--- Records shown Enclosed Below ---

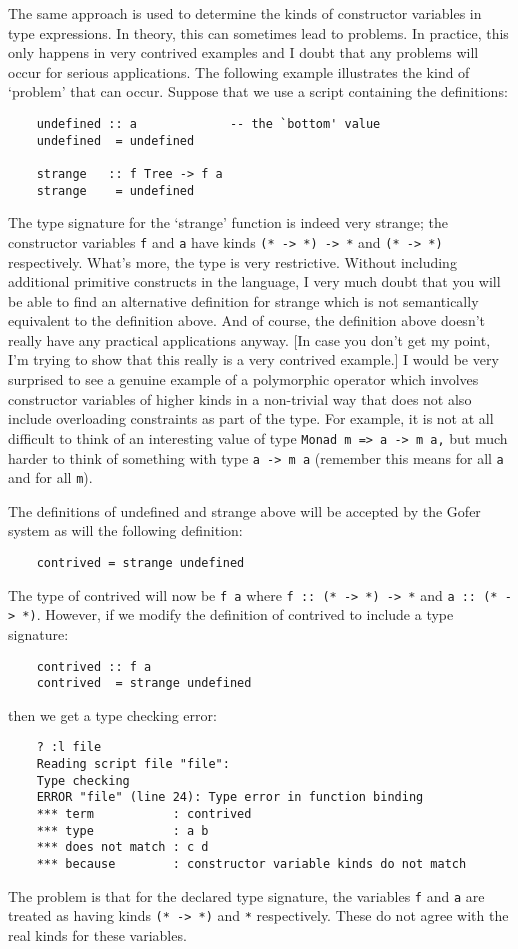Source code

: The same approach is used to determine the kinds of constructor
variables in type expressions.  In theory, this can sometimes lead to
problems.  In practice, this only happens in very contrived examples
and I doubt that any problems will occur for serious applications.  The
following example illustrates the kind of `problem' that can occur.
Suppose that we use a script containing the definitions:
\begin{verbatim}
    undefined :: a             -- the `bottom' value
    undefined  = undefined

    strange   :: f Tree -> f a
    strange    = undefined
\end{verbatim}    
The type signature for the `strange' function is indeed very strange;
the constructor variables \verb"f" and \verb"a" have kinds \verb"(* -> *) -> *" and \verb"(* -> *)"
respectively.  What's more, the type is very restrictive.  Without
including additional primitive constructs in the language, I very much
doubt that you will be able to find an alternative definition for
strange which is not semantically equivalent to the definition above.
And of course, the definition above doesn't really have any practical
applications anyway.  [In case you don't get my point, I'm trying to
show that this really is a very contrived example.]  I would be very
surprised to see a genuine example of a polymorphic operator which
involves constructor variables of higher kinds in a non-trivial way
that does not also include overloading constraints as part of the
type.  For example, it is not at all difficult to think of an
interesting value of type \verb"Monad m => a -> m a," but much harder to think
of something with type \verb"a -> m a" (remember this means for all \verb"a" and for
all \verb"m").

The definitions of undefined and strange above will be accepted by the
Gofer system as will the following definition:
\begin{verbatim}
    contrived = strange undefined
\end{verbatim}
The type of contrived will now be  \verb"f a"  where \verb"f :: (* -> *) -> *" and
\verb"a :: (* -> *)".  However, if we modify the definition of contrived to
include a type signature:
\begin{verbatim}
    contrived :: f a
    contrived  = strange undefined
\end{verbatim}
then we get a type checking error:
\begin{verbatim}
    ? :l file
    Reading script file "file":
    Type checking      
    ERROR "file" (line 24): Type error in function binding
    *** term           : contrived
    *** type           : a b
    *** does not match : c d
    *** because        : constructor variable kinds do not match
\end{verbatim}
The problem is that for the declared type signature, the variables \verb"f" and
\verb"a" are treated as having kinds \verb"(* -> *)" and \verb"*" respectively.  These do not
agree with the real kinds for these variables.

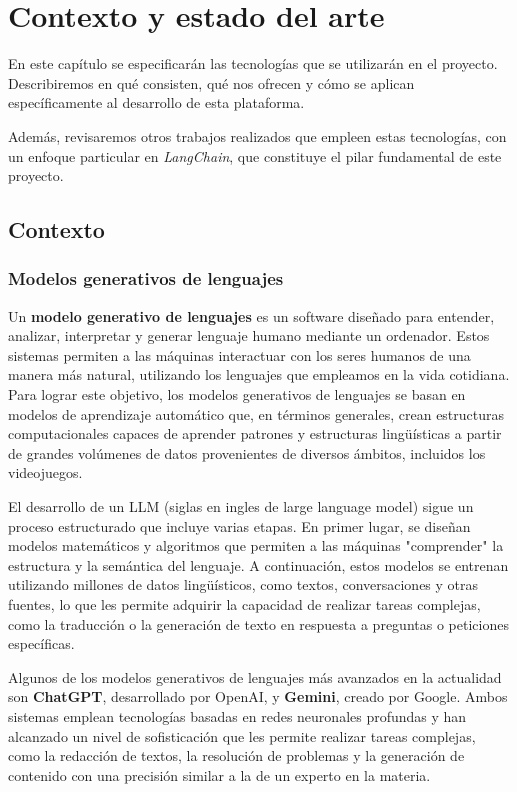 
\chapter{Contexto y estado del arte }

En este capítulo se especificarán las tecnologías que se utilizarán en el proyecto. Describiremos en qué consisten, qué nos ofrecen y cómo se aplican específicamente al desarrollo de esta plataforma. 

Además, revisaremos otros trabajos realizados que empleen estas tecnologías, con un enfoque particular en \textit{LangChain}, que constituye el pilar fundamental de este proyecto.  

\newpage

\section{Contexto}

\subsection{Modelos generativos de lenguajes}

Un \textbf{modelo generativo de lenguajes} es un software diseñado para entender, analizar, interpretar y generar lenguaje humano mediante un ordenador. Estos sistemas permiten a las máquinas interactuar con los seres humanos de una manera más natural, utilizando los lenguajes que empleamos en la vida cotidiana. Para lograr este objetivo, los modelos generativos de lenguajes se basan en modelos de aprendizaje automático que, en términos generales, crean estructuras computacionales capaces de aprender patrones y estructuras lingüísticas a partir de grandes volúmenes de datos provenientes de diversos ámbitos, incluidos los videojuegos.

El desarrollo de un LLM (siglas en ingles de large language model) sigue un proceso estructurado que incluye varias etapas. En primer lugar, se diseñan modelos matemáticos y algoritmos que permiten a las máquinas "comprender" la estructura y la semántica del lenguaje. A continuación, estos modelos se entrenan utilizando millones de datos lingüísticos, como textos, conversaciones y otras fuentes, lo que les permite adquirir la capacidad de realizar tareas complejas, como la traducción o la generación de texto en respuesta a preguntas o peticiones específicas.

Algunos de los modelos generativos de lenguajes más avanzados en la actualidad son \textbf{ChatGPT}, desarrollado por OpenAI, y \textbf{Gemini}, creado por Google. Ambos sistemas emplean tecnologías basadas en redes neuronales profundas y han alcanzado un nivel de sofisticación que les permite realizar tareas complejas, como la redacción de textos, la resolución de problemas y la generación de contenido con una precisión similar a la de un experto en la materia.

--- End of Enclosed Records shown ---

**Problem description:**
The records above need retyping in full. Omit the pictures, and change nothing else.

**Task solution:**
Source code

: The same approach is used to determine the kinds of constructor
variables in type expressions.  In theory, this can sometimes lead to
problems.  In practice, this only happens in very contrived examples
and I doubt that any problems will occur for serious applications.  The
following example illustrates the kind of `problem' that can occur.
Suppose that we use a script containing the definitions:
\begin{verbatim}
    undefined :: a             -- the `bottom' value
    undefined  = undefined

    strange   :: f Tree -> f a
    strange    = undefined
\end{verbatim}    
The type signature for the `strange' function is indeed very strange;
the constructor variables \verb"f" and \verb"a" have kinds \verb"(* -> *) -> *" and \verb"(* -> *)"
respectively.  What's more, the type is very restrictive.  Without
including additional primitive constructs in the language, I very much
doubt that you will be able to find an alternative definition for
strange which is not semantically equivalent to the definition above.
And of course, the definition above doesn't really have any practical
applications anyway.  [In case you don't get my point, I'm trying to
show that this really is a very contrived example.]  I would be very
surprised to see a genuine example of a polymorphic operator which
involves constructor variables of higher kinds in a non-trivial way
that does not also include overloading constraints as part of the
type.  For example, it is not at all difficult to think of an
interesting value of type \verb"Monad m => a -> m a," but much harder to think
of something with type \verb"a -> m a" (remember this means for all \verb"a" and for
all \verb"m").

The definitions of undefined and strange above will be accepted by the
Gofer system as will the following definition:
\begin{verbatim}
    contrived = strange undefined
\end{verbatim}
The type of contrived will now be  \verb"f a"  where \verb"f :: (* -> *) -> *" and
\verb"a :: (* -> *)".  However, if we modify the definition of contrived to
include a type signature:
\begin{verbatim}
    contrived :: f a
    contrived  = strange undefined
\end{verbatim}
then we get a type checking error:
\begin{verbatim}
    ? :l file
    Reading script file "file":
    Type checking      
    ERROR "file" (line 24): Type error in function binding
    *** term           : contrived
    *** type           : a b
    *** does not match : c d
    *** because        : constructor variable kinds do not match
\end{verbatim}
The problem is that for the declared type signature, the variables \verb"f" and
\verb"a" are treated as having kinds \verb"(* -> *)" and \verb"*" respectively.  These do not
agree with the real kinds for these variables.

\chapter{Contexto y estado del arte }

En este capítulo se especificarán las tecnologías que se utilizarán en el proyecto. Describiremos en qué consisten, qué nos ofrecen y cómo se aplican específicamente al desarrollo de esta plataforma. 

Además, revisaremos otros trabajos realizados que empleen estas tecnologías, con un enfoque particular en \textit{LangChain}, que constituye el pilar fundamental de este proyecto.  

\newpage

\section{Contexto}

\subsection{Modelos generativos de lenguajes}

Un \textbf{modelo generativo de lenguajes} es un software diseñado para entender, analizar, interpretar y generar lenguaje humano mediante un ordenador. Estos sistemas permiten a las máquinas interactuar con los seres humanos de una manera más natural, utilizando los lenguajes que empleamos en la vida cotidiana. Para lograr este objetivo, los modelos generativos de lenguajes se basan en modelos de aprendizaje automático que, en términos generales, crean estructuras computacionales capaces de aprender patrones y estructuras lingüísticas a partir de grandes volúmenes de datos provenientes de diversos ámbitos, incluidos los videojuegos.

El desarrollo de un LLM (siglas en ingles de large language model) sigue un proceso estructurado que incluye varias etapas. En primer lugar, se diseñan modelos matemáticos y algoritmos que permiten a las máquinas "comprender" la estructura y la semántica del lenguaje. A continuación, estos modelos se entrenan utilizando millones de datos lingüísticos, como textos, conversaciones y otras fuentes, lo que les permite adquirir la capacidad de realizar tareas complejas, como la traducción o la generación de texto en respuesta a preguntas o peticiones específicas.

Algunos de los modelos generativos de lenguajes más avanzados en la actualidad son \textbf{ChatGPT}, desarrollado por OpenAI, y \textbf{Gemini}, creado por Google. Ambos sistemas emplean tecnologías basadas en redes neuronales profundas y han alcanzado un nivel de sofisticación que les permite realizar tareas complejas, como la redacción de textos, la resolución de problemas y la generación de contenido con una precisión similar a la de un experto en la materia.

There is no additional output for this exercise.